» Task to complete
Collect every line below that contains the word "wproc".

Material supplied START

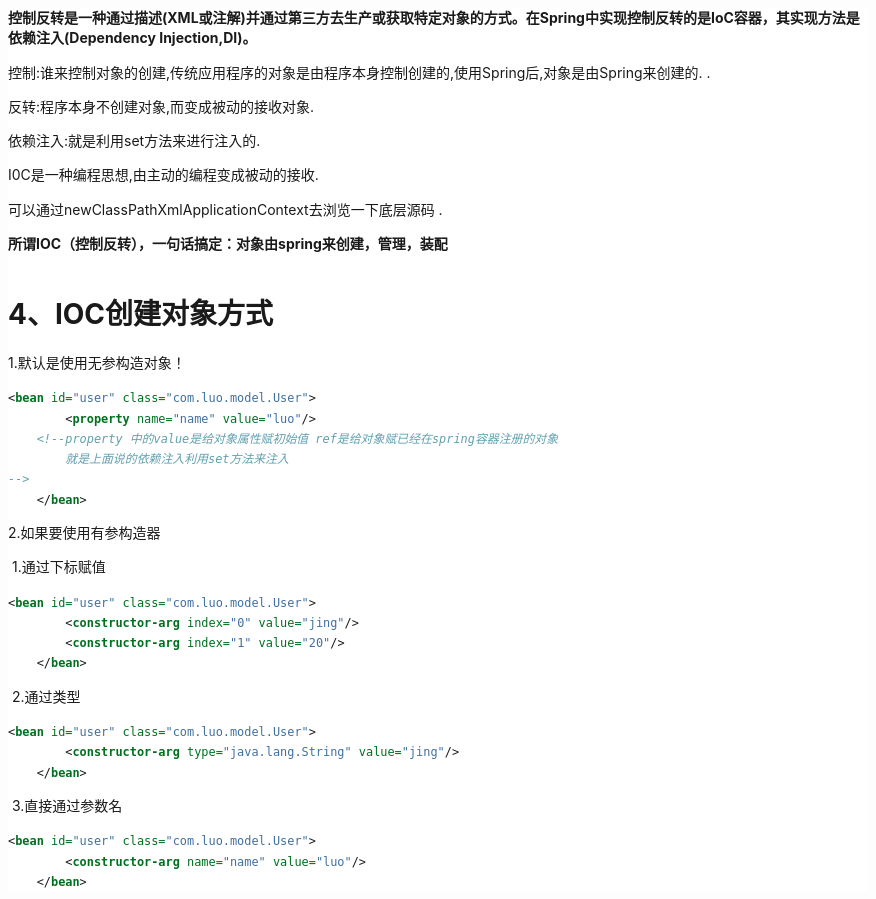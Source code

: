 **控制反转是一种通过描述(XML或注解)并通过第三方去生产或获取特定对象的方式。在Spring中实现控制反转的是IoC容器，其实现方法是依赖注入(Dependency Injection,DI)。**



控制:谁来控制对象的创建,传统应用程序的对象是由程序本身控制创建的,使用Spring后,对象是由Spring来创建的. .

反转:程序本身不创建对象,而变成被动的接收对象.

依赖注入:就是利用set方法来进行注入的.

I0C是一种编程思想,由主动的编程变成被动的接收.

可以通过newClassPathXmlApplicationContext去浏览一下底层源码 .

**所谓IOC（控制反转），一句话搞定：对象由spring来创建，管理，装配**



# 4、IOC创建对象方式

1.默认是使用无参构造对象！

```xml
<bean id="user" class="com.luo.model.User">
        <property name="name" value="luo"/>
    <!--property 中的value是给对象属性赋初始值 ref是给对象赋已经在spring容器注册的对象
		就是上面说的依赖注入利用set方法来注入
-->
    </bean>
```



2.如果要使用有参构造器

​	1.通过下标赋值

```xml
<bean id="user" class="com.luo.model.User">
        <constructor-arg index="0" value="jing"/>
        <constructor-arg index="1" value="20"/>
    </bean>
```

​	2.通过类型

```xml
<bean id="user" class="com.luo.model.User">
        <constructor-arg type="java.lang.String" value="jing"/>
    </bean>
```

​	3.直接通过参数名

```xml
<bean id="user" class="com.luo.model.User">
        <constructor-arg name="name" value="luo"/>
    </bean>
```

Material supplied END
Material supplied START

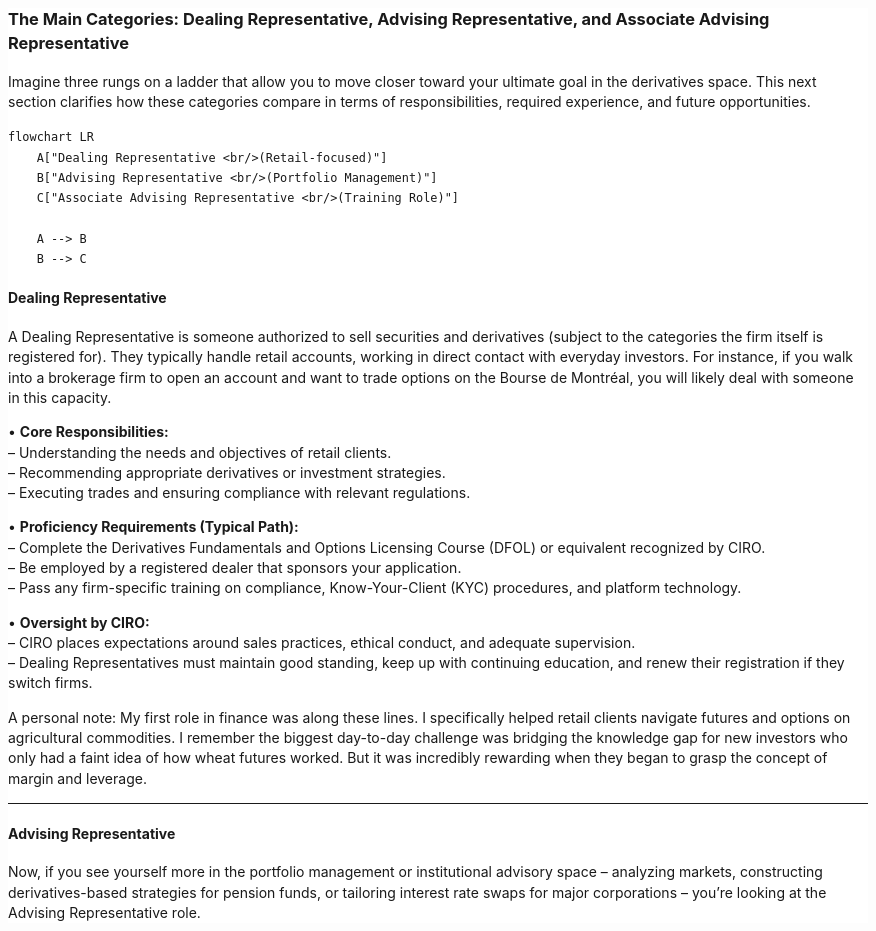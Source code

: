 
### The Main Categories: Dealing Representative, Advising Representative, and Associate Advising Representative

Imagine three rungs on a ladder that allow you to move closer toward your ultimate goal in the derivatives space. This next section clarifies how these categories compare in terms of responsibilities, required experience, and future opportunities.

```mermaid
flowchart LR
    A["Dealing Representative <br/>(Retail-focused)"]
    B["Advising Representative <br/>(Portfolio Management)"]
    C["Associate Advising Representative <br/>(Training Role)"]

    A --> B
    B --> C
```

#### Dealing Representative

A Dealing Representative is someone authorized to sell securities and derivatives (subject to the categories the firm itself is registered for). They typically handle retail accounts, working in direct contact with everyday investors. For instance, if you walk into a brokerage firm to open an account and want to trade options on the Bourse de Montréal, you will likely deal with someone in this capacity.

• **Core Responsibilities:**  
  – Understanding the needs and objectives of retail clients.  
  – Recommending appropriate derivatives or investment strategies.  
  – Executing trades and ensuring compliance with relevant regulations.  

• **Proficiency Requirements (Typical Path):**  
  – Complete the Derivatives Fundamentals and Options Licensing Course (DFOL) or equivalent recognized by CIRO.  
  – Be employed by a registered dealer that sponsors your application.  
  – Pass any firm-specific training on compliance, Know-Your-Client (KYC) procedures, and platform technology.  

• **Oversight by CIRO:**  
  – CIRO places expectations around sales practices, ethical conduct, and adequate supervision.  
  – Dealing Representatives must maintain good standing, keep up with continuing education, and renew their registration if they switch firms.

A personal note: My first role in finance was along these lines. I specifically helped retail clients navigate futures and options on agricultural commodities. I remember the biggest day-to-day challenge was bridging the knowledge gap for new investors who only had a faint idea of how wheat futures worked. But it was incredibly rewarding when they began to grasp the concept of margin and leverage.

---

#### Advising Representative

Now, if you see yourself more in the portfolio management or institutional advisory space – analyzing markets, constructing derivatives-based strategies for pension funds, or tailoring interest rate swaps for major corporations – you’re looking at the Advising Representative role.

Material supplied END
Material supplied START

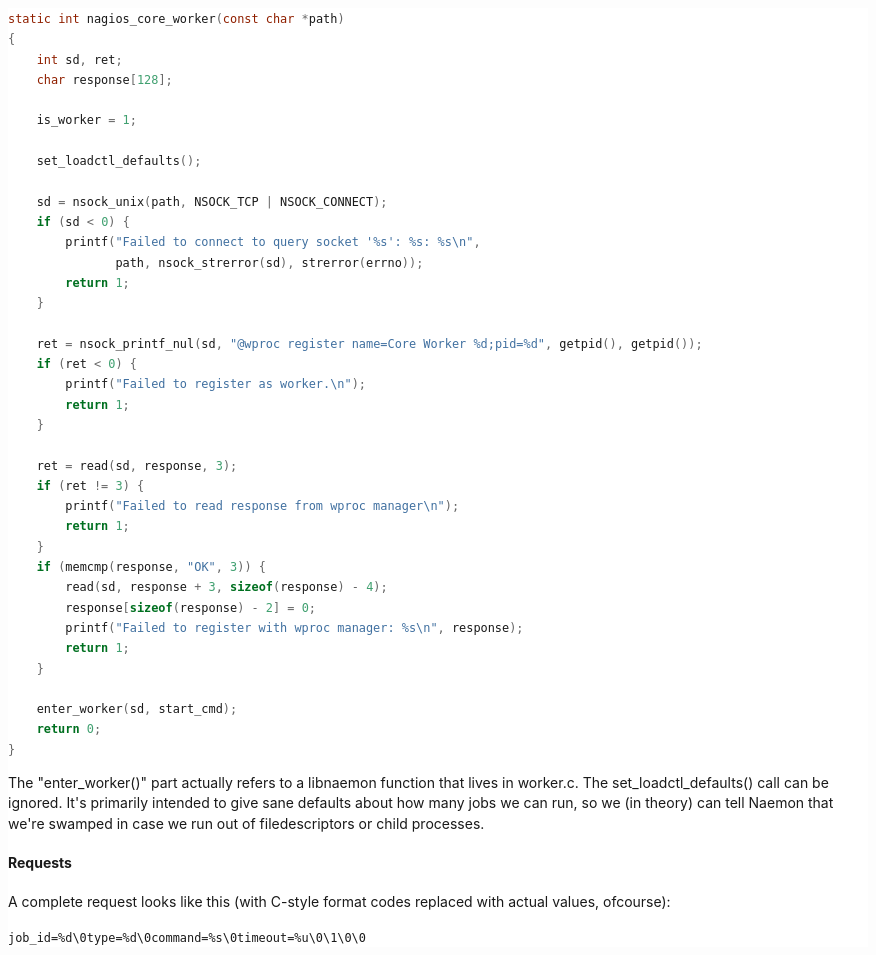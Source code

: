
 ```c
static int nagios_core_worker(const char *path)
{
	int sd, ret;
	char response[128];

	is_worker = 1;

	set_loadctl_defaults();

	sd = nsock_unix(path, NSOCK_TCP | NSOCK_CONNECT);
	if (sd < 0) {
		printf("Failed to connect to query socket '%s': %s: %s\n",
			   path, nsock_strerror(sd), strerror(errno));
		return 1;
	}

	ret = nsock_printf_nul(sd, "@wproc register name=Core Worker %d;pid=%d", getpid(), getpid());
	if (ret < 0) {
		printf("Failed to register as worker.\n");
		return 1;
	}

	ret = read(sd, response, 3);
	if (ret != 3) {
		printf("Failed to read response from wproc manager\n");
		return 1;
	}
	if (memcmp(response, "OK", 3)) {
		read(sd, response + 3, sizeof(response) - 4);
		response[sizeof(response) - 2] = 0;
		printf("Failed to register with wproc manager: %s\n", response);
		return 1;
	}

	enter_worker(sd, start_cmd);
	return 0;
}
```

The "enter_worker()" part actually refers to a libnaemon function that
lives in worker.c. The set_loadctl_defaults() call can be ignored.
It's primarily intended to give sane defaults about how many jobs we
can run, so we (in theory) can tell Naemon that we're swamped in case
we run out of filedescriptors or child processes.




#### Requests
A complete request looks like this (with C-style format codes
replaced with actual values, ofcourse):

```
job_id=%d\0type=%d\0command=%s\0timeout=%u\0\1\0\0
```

Material supplied END

» Task solution
	ret = nsock_printf_nul(sd, "@wproc register name=Core Worker %d;pid=%d", getpid(), getpid());
		printf("Failed to read response from wproc manager\n");
		printf("Failed to register with wproc manager: %s\n", response);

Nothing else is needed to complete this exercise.